どんな病気?

体格指数BMI(体重㎏÷身長m×身長m)が25以上になると医学的に肥満とされる。BMIと病気のかかりやすさには、はっきりとした相関関係があり、25を超えると糖尿病、高血圧、高脂血症などの生活習慣病を発症するリスクが高まることがわかっている。

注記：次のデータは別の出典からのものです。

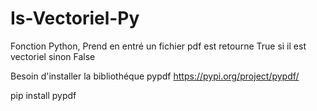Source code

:# Is-Vectoriel-Py
Fonction Python, Prend en entré un fichier pdf est retourne True si il est vectoriel sinon False



Besoin d'installer la bibliothéque pypdf
https://pypi.org/project/pypdf/

pip install pypdf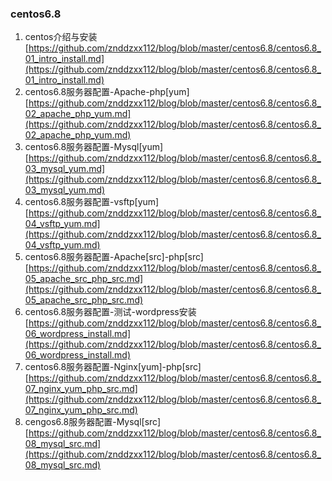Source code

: ### centos6.8

1. centos介绍与安装 [https://github.com/znddzxx112/blog/blob/master/centos6.8/centos6.8_01_intro_install.md](https://github.com/znddzxx112/blog/blob/master/centos6.8/centos6.8_01_intro_install.md)
2. centos6.8服务器配置-Apache-php[yum] [https://github.com/znddzxx112/blog/blob/master/centos6.8/centos6.8_02_apache_php_yum.md](https://github.com/znddzxx112/blog/blob/master/centos6.8/centos6.8_02_apache_php_yum.md)
3. centos6.8服务器配置-Mysql[yum] [https://github.com/znddzxx112/blog/blob/master/centos6.8/centos6.8_03_mysql_yum.md](https://github.com/znddzxx112/blog/blob/master/centos6.8/centos6.8_03_mysql_yum.md)
4. centos6.8服务器配置-vsftp[yum] [https://github.com/znddzxx112/blog/blob/master/centos6.8/centos6.8_04_vsftp_yum.md](https://github.com/znddzxx112/blog/blob/master/centos6.8/centos6.8_04_vsftp_yum.md)
5. centos6.8服务器配置-Apache[src]-php[src] [https://github.com/znddzxx112/blog/blob/master/centos6.8/centos6.8_05_apache_src_php_src.md](https://github.com/znddzxx112/blog/blob/master/centos6.8/centos6.8_05_apache_src_php_src.md)
6. centos6.8服务器配置-测试-wordpress安装 [https://github.com/znddzxx112/blog/blob/master/centos6.8/centos6.8_06_wordpress_install.md](https://github.com/znddzxx112/blog/blob/master/centos6.8/centos6.8_06_wordpress_install.md)
7. centos6.8服务器配置-Nginx[yum]-php[src] [https://github.com/znddzxx112/blog/blob/master/centos6.8/centos6.8_07_nginx_yum_php_src.md](https://github.com/znddzxx112/blog/blob/master/centos6.8/centos6.8_07_nginx_yum_php_src.md)
8. cengos6.8服务器配置-Mysql[src] [https://github.com/znddzxx112/blog/blob/master/centos6.8/centos6.8_08_mysql_src.md](https://github.com/znddzxx112/blog/blob/master/centos6.8/centos6.8_08_mysql_src.md)
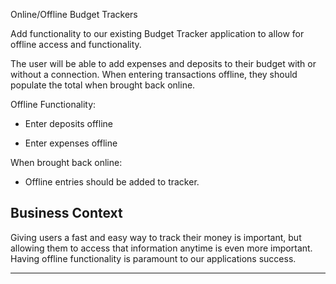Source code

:  Online/Offline Budget Trackers

Add functionality to our existing Budget Tracker application to allow for offline access and functionality.

The user will be able to add expenses and deposits to their budget with or without a connection. When entering transactions offline, they should populate the total when brought back online.

Offline Functionality:

  * Enter deposits offline

  * Enter expenses offline

When brought back online:

  * Offline entries should be added to tracker.



## Business Context

Giving users a fast and easy way to track their money is important, but allowing them to access that information anytime is even more important. Having offline functionality is paramount to our applications success.




- - -





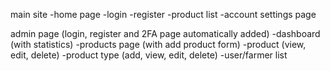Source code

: main site
-home page
-login 
-register
-product list
-account settings page

admin page (login, register and 2FA page automatically added)
-dashboard (with statistics)
-products page (with add product form)
-product (view, edit, delete)
-product type (add, view, edit, delete)
-user/farmer list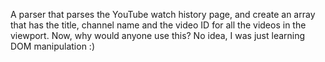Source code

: A parser that parses the YouTube watch history page, and create an array that has the title, channel name and the video ID for all the videos in the viewport.
Now, why would anyone use this? No idea, I was just learning DOM manipulation :)
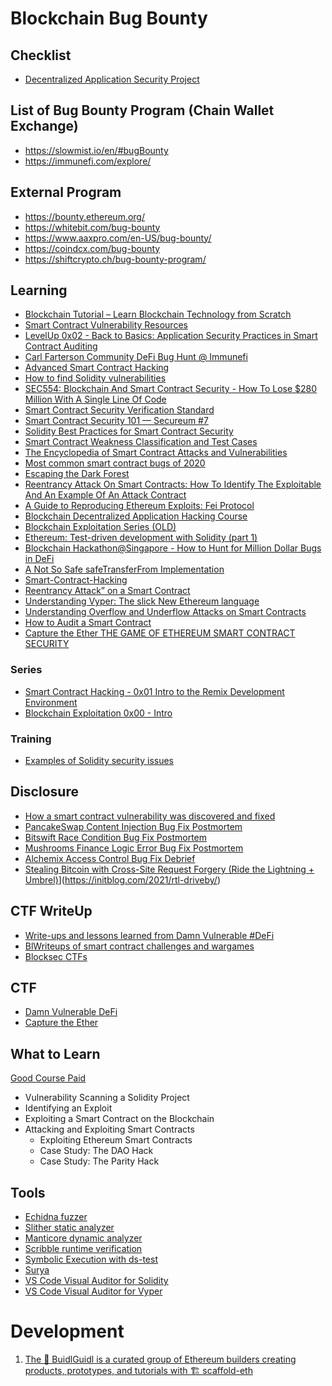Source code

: # Blockchain Bug Bounty

## Checklist
- [Decentralized Application Security Project](https://dasp.co/)

## List of Bug Bounty Program (Chain Wallet Exchange) 
- https://slowmist.io/en/#bugBounty
- https://immunefi.com/explore/

## External Program
- https://bounty.ethereum.org/
- https://whitebit.com/bug-bounty
- https://www.aaxpro.com/en-US/bug-bounty/
- https://coindcx.com/bug-bounty
- https://shiftcrypto.ch/bug-bounty-program/

## Learning
- [Blockchain Tutorial – Learn Blockchain Technology from Scratch](https://data-flair.training/blogs/blockchain-tutorial/)
- [Smart Contract Vulnerability Resources](https://immunefi.com/learn/)
- [LevelUp 0x02 - Back to Basics: Application Security Practices in Smart Contract Auditing](https://www.youtube.com/watch?v=7V9EEGNMicI&t=2s)
- [Carl Farterson Community DeFi Bug Hunt @ Immunefi](https://www.youtube.com/watch?v=z-g9LGfh8zQ)
- [Advanced Smart Contract Hacking](https://www.youtube.com/watch?v=IOUnhCTw6tE)
- [How to find Solidity vulnerabilities](https://www.youtube.com/watch?v=R1eZCmR91vQ)
- [SEC554: Blockchain And Smart Contract Security - How To Lose $280 Million With A Single Line Of Code](https://www.youtube.com/watch?v=bTPouSkrhIM)
- [Smart Contract Security Verification Standard](https://github.com/securing/SCSVS)
- [Smart Contract Security 101 — Secureum #7](https://secureum.substack.com/p/smart-contract-security-101-secureum)
- [Solidity Best Practices for Smart Contract Security](https://media.consensys.net/solidity-best-practices-for-smart-contract-security-54d309a622c2)
- [Smart Contract Weakness Classification and Test Cases](https://swcregistry.io/)
- [The Encyclopedia of Smart Contract Attacks and Vulnerabilities](https://betterprogramming.pub/the-encyclopedia-of-smart-contract-attacks-vulnerabilities-dfc1129fdaac)
- [Most common smart contract bugs of 2020](https://medium.com/solidified/most-common-smart-contract-bugs-of-2020-c1edfe9340ac)
- [Escaping the Dark Forest](https://samczsun.com/escaping-the-dark-forest/)
- [Reentrancy Attack On Smart Contracts: How To Identify The Exploitable And An Example Of An Attack Contract](https://gus-tavo-guim.medium.com/reentrancy-attack-on-smart-contracts-how-to-identify-the-exploitable-and-an-example-of-an-attack-4470a2d8dfe4)
- [A Guide to Reproducing Ethereum Exploits: Fei Protocol](https://medium.com/immunefi/a-guide-to-reproducing-ethereum-exploits-fei-protocol-224b30b517d6)
- [Blockchain Decentralized Application Hacking Course](https://www.youtube.com/watch?v=gUj3rrExXu0&list=PLCwnLq3tOElpIi6Gci36PnvrrS8ljBHkq)
- [Blockchain Exploitation Series (OLD)](https://www.youtube.com/watch?v=an8lzwLOjcw&list=PLCwnLq3tOElp0PFnuUFUIhpEeju5qrKJI)
- [Ethereum: Test-driven development with Solidity (part 1)](https://michalzalecki.com/ethereum-test-driven-introduction-to-solidity/)
- [Blockchain Hackathon@Singapore - How to Hunt for Million Dollar Bugs in DeFi](https://www.youtube.com/watch?v=y4BPnRMHxCY)
- [A Not So Safe safeTransferFrom Implementation](https://b3nac.com/posts/2021-06-14-A-Not-So-Safe-safeTransferFrom-Implementation.html)
- [Smart-Contract-Hacking](https://github.com/geekshiv/Smart-Contract-Hacking)
- [Reentrancy Attack” on a Smart Contract](https://medium.com/@JusDev1988/reentrancy-attack-on-a-smart-contract-677eae1300f2)
- [Understanding Vyper: The slick New Ethereum language](https://blockgeeks.com/guides/understanding-vyper/)
- [Understanding Overflow and Underflow Attacks on Smart Contracts](https://blockgeeks.com/guides/underflow-attacks-smart-contracts/)
- [How to Audit a Smart Contract](https://blockgeeks.com/guides/audit-smart-contract/)
- [Capture the Ether THE GAME OF ETHEREUM SMART CONTRACT SECURITY]( https://capturetheether.com/)
### Series
- [Smart Contract Hacking - 0x01 Intro to the Remix Development Environment](https://www.youtube.com/watch?v=me840K18IFM)
- [Blockchain Exploitation 0x00 - Intro](https://www.youtube.com/watch?v=an8lzwLOjcw)
### Training
- [Examples of Solidity security issues](https://github.com/crytic/not-so-smart-contracts)

## Disclosure
- [How a smart contract vulnerability was discovered and fixed](https://we.incognito.org/t/how-a-smart-contract-vulnerability-was-discovered-and-fixed/6416)
- [PancakeSwap Content Injection Bug Fix Postmortem](https://medium.com/immunefi/pancakeswap-content-injection-bug-fix-postmortem-e9058cfc7451)
- [Bitswift Race Condition Bug Fix Postmortem](https://medium.com/immunefi/bitswift-race-condition-bug-fix-postmortem-588184b8b43e)
- [Mushrooms Finance Logic Error Bug Fix Postmortem](https://medium.com/immunefi/mushrooms-finance-logic-error-bug-fix-postmortem-780122821621)
- [Alchemix Access Control Bug Fix Debrief](https://medium.com/immunefi/alchemix-access-control-bug-fix-debrief-a13d39b9f2e0)
- [Stealing Bitcoin with Cross-Site Request Forgery (Ride the Lightning + Umbrel)](https://initblog.com/2021/rtl-driveby/)](https://initblog.com/2021/rtl-driveby/)
## CTF WriteUp
- [Write-ups and lessons learned from Damn Vulnerable #DeFi](https://drdr-zz.medium.com/write-ups-and-lessons-learned-from-damn-vulnerable-defi-caa95d2678ec)
- [BlWriteups of smart contract challenges and wargames](https://github.com/openblocksec/blocksec-ctfs)
- [Blocksec CTFs](https://github.com/openblocksec/blocksec-ctfs)

## CTF
- [Damn Vulnerable DeFi](https://www.damnvulnerabledefi.xyz/)
- [Capture the Ether
](https://capturetheether.com/)

## What to Learn
[Good Course Paid](https://www.sans.org/ondemand/course/blockchain-smart-contract-security)
- Vulnerability Scanning a Solidity Project
- Identifying an Exploit
- Exploiting a Smart Contract on the Blockchain
- Attacking and Exploiting Smart Contracts
    - Exploiting Ethereum Smart Contracts
    - Case Study: The DAO Hack
    - Case Study: The Parity Hack  

## Tools
- [Echidna fuzzer](https://github.com/crytic/echidna)
- [Slither static analyzer](https://github.com/crytic/slither)
- [Manticore dynamic analyzer](https://github.com/trailofbits/manticore)
- [Scribble runtime verification](https://github.com/ConsenSys/scribble)
- [Symbolic Execution with ds-test](https://fv.ethereum.org/2020/12/11/symbolic-execution-with-ds-test/)
- [Surya](https://github.com/ConsenSys/surya)
- [VS Code Visual Auditor for Solidity](https://marketplace.visualstudio.com/items?itemName=tintinweb.solidity-visual-auditor)
- [VS Code Visual Auditor for Vyper](https://marketplace.visualstudio.com/items?itemName=tintinweb.vscode-vyper)


# Development
1. [The 🏰 BuidlGuidl is a curated group of Ethereum builders creating products, prototypes, and tutorials with 🏗 scaffold-eth](https://buidlguidl.com/)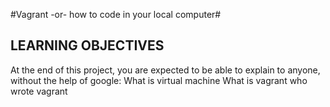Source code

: #Vagrant -or- how to code in your local computer#

## LEARNING OBJECTIVES
At the end of this project, you are expected to be able to explain  to anyone, without the help of google:
What is virtual machine
What is vagrant
who wrote vagrant

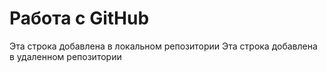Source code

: # Работа с GitHub

Эта строка добавлена в локальном репозитории
Эта строка добавлена в удаленном репозитории
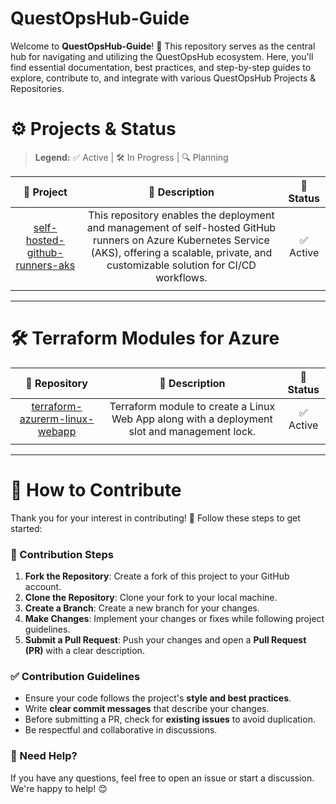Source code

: # QuestOpsHub-Guide

Welcome to **QuestOpsHub-Guide**! 🚀 This repository serves as the central hub for navigating and utilizing the QuestOpsHub ecosystem. Here, you'll find essential documentation, best practices, and step-by-step guides to explore, contribute to, and integrate with various QuestOpsHub Projects & Repositories.

# ⚙️ Projects & Status

> **Legend:** ✅ Active | 🛠️ In Progress | 🔍 Planning

|                                         🔹 **Project**                                          |                                                                                         📜 **Description**                                                                                          | 🚀 **Status** |
|:-----------------------------------------------------------------------------------------------:|:---------------------------------------------------------------------------------------------------------------------------------------------------------------------------------------------------:|:-------------:|
| [self-hosted-github-runners-aks](https://github.com/QuestOpsHub/self-hosted-github-runners-aks) | This repository enables the deployment and management of self-hosted GitHub runners on Azure Kubernetes Service (AKS), offering a scalable, private, and customizable solution for CI/CD workflows. |   ✅ Active   |
|                                                                                                 |                                                                                                                                                                                                     |               |

--- 
# 🛠️ Terraform Modules for Azure

|                                        🔹 **Repository**                                        |                                      📜 **Description**                                      | 🚀 **Status** |
|:-----------------------------------------------------------------------------------------------:|:--------------------------------------------------------------------------------------------:|:-------------:|
| [terraform-azurerm-linux-webapp](https://github.com/QuestOpsHub/terraform-azurerm-linux-webapp) | Terraform module to create a Linux Web App along with a deployment slot and management lock. |   ✅ Active   |
|                                                                                                 |                                                                                              |               |

---
# 🤝 How to Contribute

Thank you for your interest in contributing! 🚀 Follow these steps to get started:

### 📝 Contribution Steps

1. **Fork the Repository**: Create a fork of this project to your GitHub account.
2. **Clone the Repository**: Clone your fork to your local machine.
3. **Create a Branch**: Create a new branch for your changes.
4. **Make Changes**: Implement your changes or fixes while following project guidelines.
5. **Submit a Pull Request**: Push your changes and open a **Pull Request (PR)** with a clear description.

### ✅ Contribution Guidelines

- Ensure your code follows the project's **style and best practices**.
- Write **clear commit messages** that describe your changes.
- Before submitting a PR, check for **existing issues** to avoid duplication.
- Be respectful and collaborative in discussions.

### 📢 Need Help?

If you have any questions, feel free to open an issue or start a discussion. We're happy to help! 😊
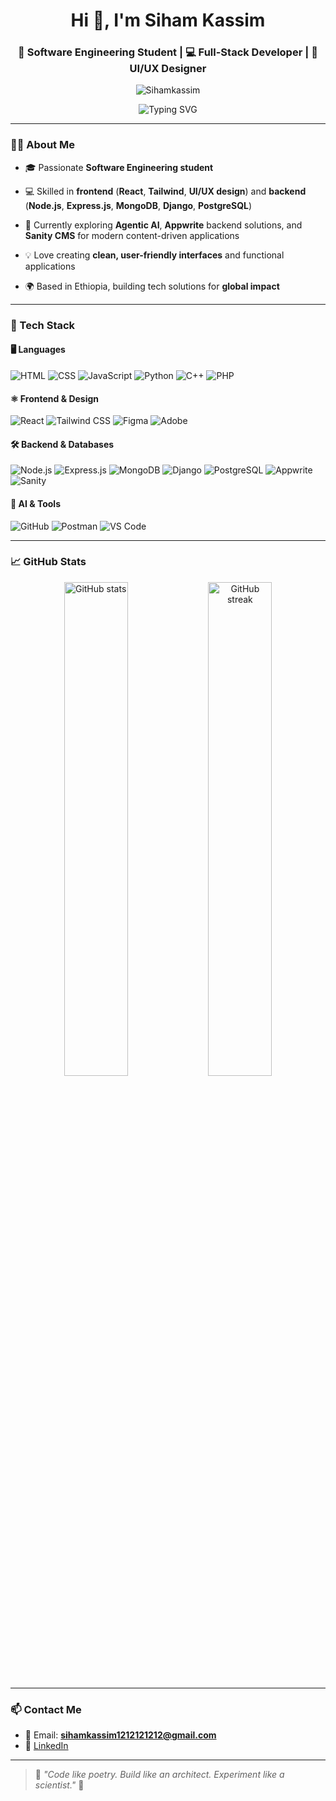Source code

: <h1 align="center">Hi 👋, I'm Siham Kassim</h1>
<h3 align="center">🚀 Software Engineering Student | 💻 Full-Stack Developer  | 🎨 UI/UX Designer</h3>

<p align="center">
  <img src="https://komarev.com/ghpvc/?username=Sihamkassim&label=Profile%20views&color=0e75b6&style=flat" alt="Sihamkassim" />
</p>

<p align="center">
  <img src="https://readme-typing-svg.demolab.com?font=Fira+Code&weight=500&size=22&duration=2000&pause=1000&center=true&width=500&lines=Welcome+to+my+GitHub+Profile!;Building+Web,+AI+and+CMS+Projects" alt="Typing SVG" />
</p>

---

### 👩‍💻 About Me
- 🎓 Passionate **Software Engineering student**  

- 💻 Skilled in **frontend** (**React**, **Tailwind**, **UI/UX design**) and **backend** (**Node.js**, **Express.js**, **MongoDB**, **Django**, **PostgreSQL**)  
- 🤖 Currently exploring **Agentic AI**, **Appwrite** backend solutions, and **Sanity CMS** for modern content-driven applications  
- 💡 Love creating **clean, user-friendly interfaces** and functional applications  
- 🌍 Based in Ethiopia, building tech solutions for **global impact**

---

### 🔧 Tech Stack

#### 🖥️ Languages
![HTML](https://img.shields.io/badge/-HTML5-E34F26?style=for-the-badge&logo=html5&logoColor=white)
![CSS](https://img.shields.io/badge/-CSS3-1572B6?style=for-the-badge&logo=css3)
![JavaScript](https://img.shields.io/badge/-JavaScript-F7DF1E?style=for-the-badge&logo=javascript&logoColor=black)
![Python](https://img.shields.io/badge/-Python-3776AB?style=for-the-badge&logo=python&logoColor=white)
![C++](https://img.shields.io/badge/-C++-00599C?style=for-the-badge&logo=c%2b%2b&logoColor=white)
![PHP](https://img.shields.io/badge/-PHP-777BB4?style=for-the-badge&logo=php&logoColor=white)

#### ⚛️ Frontend & Design
![React](https://img.shields.io/badge/-React-61DAFB?style=for-the-badge&logo=react&logoColor=black)
![Tailwind CSS](https://img.shields.io/badge/-Tailwind-38B2AC?style=for-the-badge&logo=tailwind-css&logoColor=white)
![Figma](https://img.shields.io/badge/-Figma-A259FF?style=for-the-badge&logo=figma)
![Adobe](https://img.shields.io/badge/-Adobe-FF0000?style=for-the-badge&logo=adobe&logoColor=white)

#### 🛠️ Backend & Databases
![Node.js](https://img.shields.io/badge/-Node.js-339933?style=for-the-badge&logo=node.js&logoColor=white)
![Express.js](https://img.shields.io/badge/-Express.js-000000?style=for-the-badge)
![MongoDB](https://img.shields.io/badge/-MongoDB-47A248?style=for-the-badge&logo=mongodb&logoColor=white)
![Django](https://img.shields.io/badge/-Django-092E20?style=for-the-badge&logo=django&logoColor=white)
![PostgreSQL](https://img.shields.io/badge/-PostgreSQL-336791?style=for-the-badge&logo=postgresql&logoColor=white)
![Appwrite](https://img.shields.io/badge/-Appwrite-FF4790?style=for-the-badge)
![Sanity](https://img.shields.io/badge/-Sanity-FF3F00?style=for-the-badge)

#### 🤖 AI & Tools

![GitHub](https://img.shields.io/badge/-GitHub-181717?style=for-the-badge&logo=github&logoColor=white)
![Postman](https://img.shields.io/badge/-Postman-FF6C37?style=for-the-badge&logo=postman&logoColor=white)
![VS Code](https://img.shields.io/badge/-VS%20Code-007ACC?style=for-the-badge&logo=visual-studio-code&logoColor=white)

---

### 📈 GitHub Stats
<p align="center">
  <img src="https://github-readme-stats.vercel.app/api?username=Sihamkassim&show_icons=true&theme=radical" alt="GitHub stats" width="45%"/>
  <img src="https://streak-stats.demolab.com/?user=Sihamkassim&theme=radical" alt="GitHub streak" width="45%"/>
</p>

---

### 📫 Contact Me
- 📧 Email: **sihamkassim1212121212@gmail.com**  
- 💼 [LinkedIn](https://www.linkedin.com/in/siham-kassim1212121212)

---

> 💬 _"Code like poetry. Build like an architect. Experiment like a scientist."_ 💖

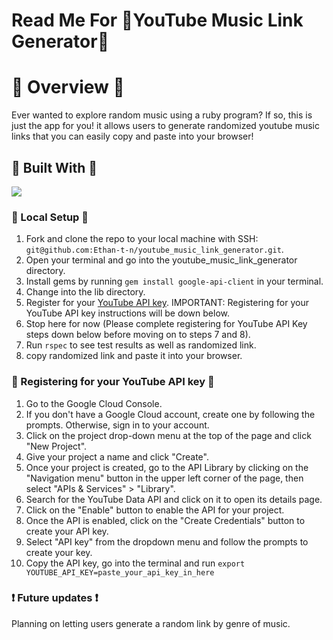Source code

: # Read Me For 🎵YouTube Music Link Generator🎵

# 🎵 Overview 🎵
Ever wanted to explore random music using a ruby program? If so, this is just the app for you! it allows users to generate randomized youtube music links that you can easily copy and paste into your browser!

## 🎵 Built With 🎵
[<img src="https://img.shields.io/badge/Ruby-CC342D?style=for-the-badge&logo=ruby&logoColor=white"/>](https://www.ruby-lang.org/en/) <br>

### 🎵 Local Setup 🎵
1. Fork and clone the repo to your local machine with SSH: `git@github.com:Ethan-t-n/youtube_music_link_generator.git`.
2. Open your terminal and go into the youtube_music_link_generator directory.
3. Install gems by running `gem install google-api-client` in your terminal.
4. Change into the lib directory.
5. Register for your [YouTube API key](console.cloud.google.com). IMPORTANT: Registering for your YouTube API key instructions will be down below.
6. Stop here for now (Please complete registering for YouTube API Key steps down below before moving on to steps 7 and 8).
7. Run `rspec` to see test results as well as randomized link.
8. copy randomized link and paste it into your browser.

### 🎵 Registering for your YouTube API key 🎵
1. Go to the Google Cloud Console.
2. If you don't have a Google Cloud account, create one by following the prompts. Otherwise, sign in to your account.
3. Click on the project drop-down menu at the top of the page and click "New Project".
4. Give your project a name and click "Create".
5. Once your project is created, go to the API Library by clicking on the "Navigation menu" button in the upper left corner of the page, then select "APIs & Services" > "Library".
6. Search for the YouTube Data API and click on it to open its details page.
7. Click on the "Enable" button to enable the API for your project.
8. Once the API is enabled, click on the "Create Credentials" button to create your API key.
9. Select "API key" from the dropdown menu and follow the prompts to create your key.
10. Copy the API key, go into the terminal and run `export YOUTUBE_API_KEY=paste_your_api_key_in_here` 

### ❗️ Future updates ❗️
Planning on letting users generate a random link by genre of music.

これらの病気が重なると、心筋梗塞、脳梗塞のリスクが高まるため、死の四重奏(カルテット)といわれる。また、過剰な体重を支えるために脚の関節に負担がかかり、異常を起こす人も多い。美容的な観点よりも健康面への注意が必要だ。なお、欧米人と比較して日本人は肥満による健康障害が起こりやすく、欧米人の肥満の定義(BMI30以上)よりも厳しく設定されている。

検査・診断

身長と体重を測定すれば、簡単にBMIが計算できる。家庭用の体脂肪計が普及しているが、実際には正確なデータとはいえず、医学的なデータとしては採用されていない。正確に体脂肪率を測るにはCTスキャンをとらないとわからない。したがって、家庭用体脂肪計で測定した体脂肪率は参考程度にとどめたほうがよい。

治療

肥満になる理由はごく単純で、食事でとるカロリーよりも運動で消費されるほうが少ないため。特別なメニューやダイエット食品を利用しなくても、ふだんの食事を意識して少し工夫するだけで、カロリーは抑えられる。和食中心のメニューにして、油物と砂糖を減らし、野菜を多くとるのがコツ。カロリーがほとんどない野菜をたくさん食べ、満腹感を得るようにするといい。また、運動する機会を特別に設けなくても、通勤や買い物など日常生活の中で歩く習慣を。エレベータなどを使わないというのも一つの方法。
短期間に集中してやせようとしてもリバウンドのもとになるため、多くても月に3㎏減量を限度として、長続きする方法で地道に減量したい。